### What to do
Reproduce the listing below in its entirety. Change nothing.

::::::::::

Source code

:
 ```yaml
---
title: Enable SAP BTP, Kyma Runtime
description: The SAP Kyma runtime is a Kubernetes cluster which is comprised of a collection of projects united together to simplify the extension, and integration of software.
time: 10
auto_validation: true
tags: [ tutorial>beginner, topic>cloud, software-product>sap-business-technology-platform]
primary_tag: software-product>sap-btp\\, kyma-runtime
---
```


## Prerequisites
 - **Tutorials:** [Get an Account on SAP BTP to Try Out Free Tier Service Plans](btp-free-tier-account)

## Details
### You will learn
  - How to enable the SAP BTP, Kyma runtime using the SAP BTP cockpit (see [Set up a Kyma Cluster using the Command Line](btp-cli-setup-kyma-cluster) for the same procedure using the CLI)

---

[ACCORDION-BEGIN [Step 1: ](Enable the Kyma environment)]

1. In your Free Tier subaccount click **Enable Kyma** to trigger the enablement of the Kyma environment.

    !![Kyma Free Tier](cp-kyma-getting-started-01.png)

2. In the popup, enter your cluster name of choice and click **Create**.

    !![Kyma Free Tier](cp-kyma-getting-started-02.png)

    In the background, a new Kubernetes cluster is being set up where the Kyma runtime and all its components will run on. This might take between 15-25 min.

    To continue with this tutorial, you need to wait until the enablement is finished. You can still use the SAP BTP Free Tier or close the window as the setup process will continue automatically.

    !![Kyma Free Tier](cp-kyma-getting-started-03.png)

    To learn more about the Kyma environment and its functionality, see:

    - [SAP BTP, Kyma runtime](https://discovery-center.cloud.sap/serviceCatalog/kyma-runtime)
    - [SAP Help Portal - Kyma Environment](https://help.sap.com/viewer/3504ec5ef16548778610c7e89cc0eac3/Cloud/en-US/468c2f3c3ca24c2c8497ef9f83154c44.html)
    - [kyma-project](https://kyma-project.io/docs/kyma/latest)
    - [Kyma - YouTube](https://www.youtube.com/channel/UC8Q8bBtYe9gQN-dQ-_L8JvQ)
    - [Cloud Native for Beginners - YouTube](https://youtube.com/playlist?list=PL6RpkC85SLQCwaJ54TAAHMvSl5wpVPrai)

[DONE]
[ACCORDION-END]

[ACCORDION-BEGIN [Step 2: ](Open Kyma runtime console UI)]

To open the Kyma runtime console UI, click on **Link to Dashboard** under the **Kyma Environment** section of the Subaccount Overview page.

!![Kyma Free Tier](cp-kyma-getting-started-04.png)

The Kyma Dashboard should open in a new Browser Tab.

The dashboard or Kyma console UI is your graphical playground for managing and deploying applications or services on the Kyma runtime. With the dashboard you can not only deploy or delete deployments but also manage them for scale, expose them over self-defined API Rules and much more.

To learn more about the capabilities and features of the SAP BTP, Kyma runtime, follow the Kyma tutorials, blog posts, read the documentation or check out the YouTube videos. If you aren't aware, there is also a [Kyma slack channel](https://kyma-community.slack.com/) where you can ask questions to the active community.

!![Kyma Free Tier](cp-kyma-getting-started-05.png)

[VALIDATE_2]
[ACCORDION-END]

::::::::::

### Result of the exercise
Source code

:
 ```yaml
---
title: Enable SAP BTP, Kyma Runtime
description: The SAP Kyma runtime is a Kubernetes cluster which is comprised of a collection of projects united together to simplify the extension, and integration of software.
time: 10
auto_validation: true
tags: [ tutorial>beginner, topic>cloud, software-product>sap-business-technology-platform]
primary_tag: software-product>sap-btp\\, kyma-runtime
---
```


## Prerequisites
 - **Tutorials:** [Get an Account on SAP BTP to Try Out Free Tier Service Plans](btp-free-tier-account)

## Details
### You will learn
  - How to enable the SAP BTP, Kyma runtime using the SAP BTP cockpit (see [Set up a Kyma Cluster using the Command Line](btp-cli-setup-kyma-cluster) for the same procedure using the CLI)

---

[ACCORDION-BEGIN [Step 1: ](Enable the Kyma environment)]

1. In your Free Tier subaccount click **Enable Kyma** to trigger the enablement of the Kyma environment.

    !![Kyma Free Tier](cp-kyma-getting-started-01.png)

2. In the popup, enter your cluster name of choice and click **Create**.

    !![Kyma Free Tier](cp-kyma-getting-started-02.png)

    In the background, a new Kubernetes cluster is being set up where the Kyma runtime and all its components will run on. This might take between 15-25 min.

    To continue with this tutorial, you need to wait until the enablement is finished. You can still use the SAP BTP Free Tier or close the window as the setup process will continue automatically.

    !![Kyma Free Tier](cp-kyma-getting-started-03.png)

    To learn more about the Kyma environment and its functionality, see:

    - [SAP BTP, Kyma runtime](https://discovery-center.cloud.sap/serviceCatalog/kyma-runtime)
    - [SAP Help Portal - Kyma Environment](https://help.sap.com/viewer/3504ec5ef16548778610c7e89cc0eac3/Cloud/en-US/468c2f3c3ca24c2c8497ef9f83154c44.html)
    - [kyma-project](https://kyma-project.io/docs/kyma/latest)
    - [Kyma - YouTube](https://www.youtube.com/channel/UC8Q8bBtYe9gQN-dQ-_L8JvQ)
    - [Cloud Native for Beginners - YouTube](https://youtube.com/playlist?list=PL6RpkC85SLQCwaJ54TAAHMvSl5wpVPrai)

[DONE]
[ACCORDION-END]

[ACCORDION-BEGIN [Step 2: ](Open Kyma runtime console UI)]

To open the Kyma runtime console UI, click on **Link to Dashboard** under the **Kyma Environment** section of the Subaccount Overview page.

!![Kyma Free Tier](cp-kyma-getting-started-04.png)

The Kyma Dashboard should open in a new Browser Tab.

The dashboard or Kyma console UI is your graphical playground for managing and deploying applications or services on the Kyma runtime. With the dashboard you can not only deploy or delete deployments but also manage them for scale, expose them over self-defined API Rules and much more.

To learn more about the capabilities and features of the SAP BTP, Kyma runtime, follow the Kyma tutorials, blog posts, read the documentation or check out the YouTube videos. If you aren't aware, there is also a [Kyma slack channel](https://kyma-community.slack.com/) where you can ask questions to the active community.

!![Kyma Free Tier](cp-kyma-getting-started-05.png)

[VALIDATE_2]
[ACCORDION-END]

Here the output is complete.